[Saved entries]
Segment Open

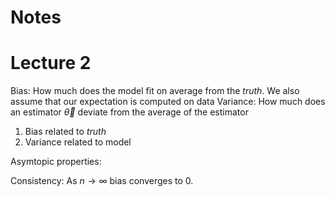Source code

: # Notes

# Lecture 2

Bias: How much does the model fit on average from the *truth*. We also assume that our expectation is computed on data 
Variance: How much does an estimator $\vec{\theta}$ deviate from the average of the estimator

1. Bias related to *truth*
2. Variance related to model 

Asymtopic properties:

Consistency: As $n \rightarrow \infty$ bias converges to 0.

Segment Closed

From the first line of the entries above down to the line holding "Variance: How much", quote each line exactly and nothing else, skipping pictures.

Source code

: # Notes

# Lecture 2

Bias: How much does the model fit on average from the *truth*. We also assume that our expectation is computed on data 
Variance: How much does an estimator $\vec{\theta}$ deviate from the average of the estimator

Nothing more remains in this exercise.